**How to Find Sum of Arithmetic Series :**

Here we are going to see, how to find the sum of arithmetic series.

A series whose terms are in Arithmetic progression is called Arithmetic series.

To find sum of arithmetic series, we use one of the formulas given below.

Sn = (n/2) [a + l]

Sn = (n/2) [2a + (n - 1)d]

a = first term,

n = number of terms of the series,

d = common difference and l = last term

**Question 1 :**

Find the sum of the following

(i) 3, 7, 11,… up to 40 terms.

**Solution :**

Number of terms (n) = 40

First term (a) = 3

Common difference (d) = 7 - 3 = 4

Sn = (n/2) [2a + (n - 1)d]

= (40/2) [2(3) + (40 - 1)4]

= 20 [6 + 156]

= 3240

Hence the sum of 40 terms of the given series is 3240.

(ii) 102, 97, 92,… up to 27 terms.

**Solution :**

Number of terms (n) = 27

First term (a) = 102

Common difference (d) = 97 - 102 = -5

Sn = (n/2) [2a + (n - 1)d]

= (27/2) [2(102) + (27 - 1)(-5)]

= (27/2) [204 + 26(-5)]

= (27/2) [204 - 130]

= (27/2) (74)

= 27 (37)

= 999

Hence the sum of 27 terms of the given series is 999.
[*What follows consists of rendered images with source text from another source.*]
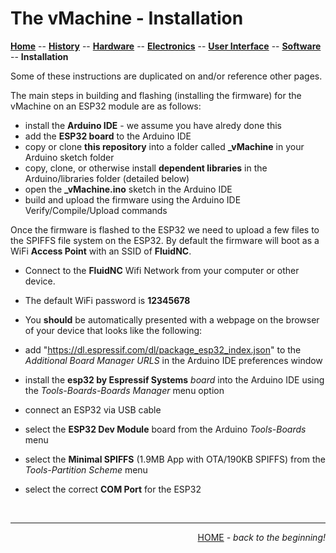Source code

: # The vMachine - Installation

**[Home](../readme.md)** --
**[History](history.md)** --
**[Hardware](hardware.md)** --
**[Electronics](electronics.md)** --
**[User Interface](ui.md)** --
**[Software](software.md)** --
**Installation**

Some of these instructions are duplicated on and/or reference other pages.

The main steps in building and flashing (installing the firmware) for the vMachine
on an ESP32 module are as follows:

- install the **Arduino IDE** - we assume you have alredy done this
- add the **ESP32 board** to the Arduino IDE
- copy or clone **this repository** into a folder called **_vMachine** in your Arduino sketch folder
- copy, clone, or otherwise install **dependent libraries** in the Arduino/libraries folder (detailed below)
- open the **_vMachine.ino** sketch in the Arduino IDE
- build and upload the firmware using the Arduino IDE Verify/Compile/Upload commands

Once the firmware is flashed to the ESP32 we need to upload a few files to the
SPIFFS file system on the ESP32. By default the firmware will boot as a WiFi
**Access Point** with an SSID of **FluidNC**.

- Connect to the **FluidNC** Wifi Network from your computer or other device.
- The default WiFi password is **12345678**
- You **should** be automatically presented with a webpage on the browser of your device that looks like the following:





- add "https://dl.espressif.com/dl/package_esp32_index.json" to the *Additional Board Manager URLS* in the Arduino IDE preferences window
- install the **esp32 by Espressif Systems** *board* into the Arduino IDE using the *Tools-Boards-Boards Manager* menu option
- connect an ESP32 via USB cable
- select the **ESP32 Dev Module** board from the Arduino *Tools-Boards* menu
- select the **Minimal SPIFFS** (1.9MB App with OTA/190KB SPIFFS) from the *Tools-Partition Scheme* menu
- select the correct **COM Port** for the ESP32


<br>
<hr>
<div style="text-align: right">
<a href='../readme.md'>HOME</a><i> - back to the beginning!</i>
</div>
(iii) 6 + 13 + 20 +...........+ 97

**Solution :**

l = 97, a = 6, d = 13 - 6 = 7

From this, we have to find the number of terms.

n = [(l - a)/d] + 1

n = [(97 - 6)/7] + 1

= (91/7) + 1

n = 13 + 1

n = 14

Sn = (n/2) [a + l]

= (14/2)[6 + 97]

= 7[103]

= 721

Hence the sum of given series is 721.

**Question 2 :**

How many consecutive odd integers beginning with 5 will sum to 480?

**Solution :**

Consecutive integers starting from 5 are 5, 7, 9, ............

5 + 7 + 9 + 11 + ............. = 480

S_{n} = 480

(n/2)[2a + (n - 1)d] = 480

a = 5, d = 7 - 5 = 2

(n/2)[2(5) + (n - 1)(2)] = 480

(n/2)[10 + 2n - 2] = 480

(n/2)[2n + 8] = 480

2n^{2} + 8n = 960

Dividing by 2, we get

n^{2} + 4n - 480 = 0

(n + 24) (n - 20) = 0

n = -24 or n = 20

Hence by finding sum of 20 terms we will get 480.

After having gone through the stuff given above, we hope that the students would have understood, "How to Find Sum of Arithmetic Series".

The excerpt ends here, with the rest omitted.